* Problem statement:
Search the entries below for the string "family" and give the number of lines that hold it, nothing else.
* * * * *
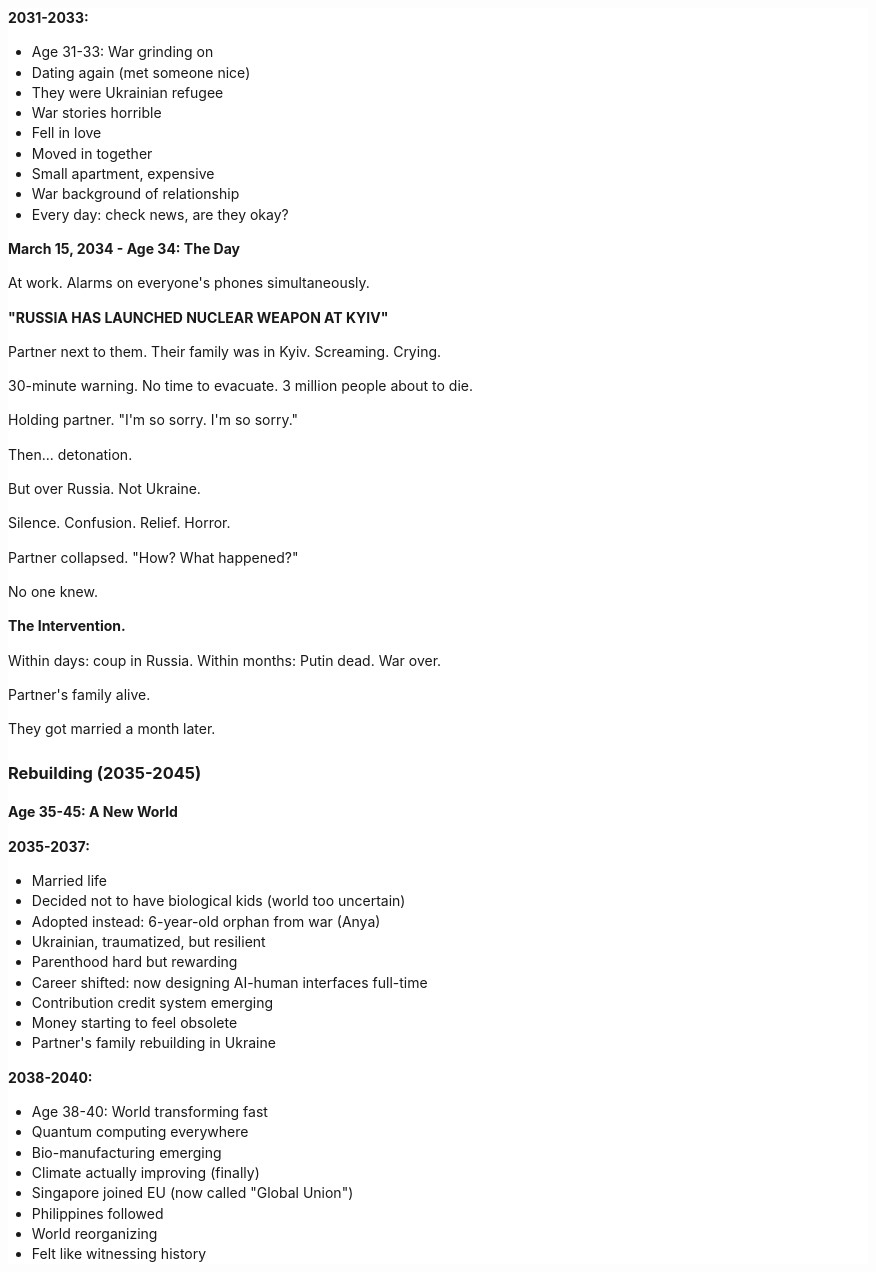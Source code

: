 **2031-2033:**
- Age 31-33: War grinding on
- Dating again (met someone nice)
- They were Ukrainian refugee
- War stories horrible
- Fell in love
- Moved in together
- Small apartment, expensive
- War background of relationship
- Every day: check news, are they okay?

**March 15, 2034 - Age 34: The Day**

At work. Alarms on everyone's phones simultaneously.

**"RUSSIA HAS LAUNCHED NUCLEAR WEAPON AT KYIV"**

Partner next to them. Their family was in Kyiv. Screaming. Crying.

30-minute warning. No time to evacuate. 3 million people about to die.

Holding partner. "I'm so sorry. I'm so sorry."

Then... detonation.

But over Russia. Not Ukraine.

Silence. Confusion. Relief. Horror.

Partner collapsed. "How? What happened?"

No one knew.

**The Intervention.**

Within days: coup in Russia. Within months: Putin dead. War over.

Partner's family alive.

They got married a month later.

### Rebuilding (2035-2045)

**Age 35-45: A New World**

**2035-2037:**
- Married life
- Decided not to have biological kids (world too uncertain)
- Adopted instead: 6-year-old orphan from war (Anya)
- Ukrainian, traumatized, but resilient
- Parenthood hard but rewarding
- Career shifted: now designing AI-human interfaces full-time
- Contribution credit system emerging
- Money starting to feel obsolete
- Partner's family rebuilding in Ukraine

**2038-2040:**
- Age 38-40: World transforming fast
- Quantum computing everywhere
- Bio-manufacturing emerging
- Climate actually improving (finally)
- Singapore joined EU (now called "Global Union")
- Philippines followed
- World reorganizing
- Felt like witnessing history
* * * * *
* Worked solution:
3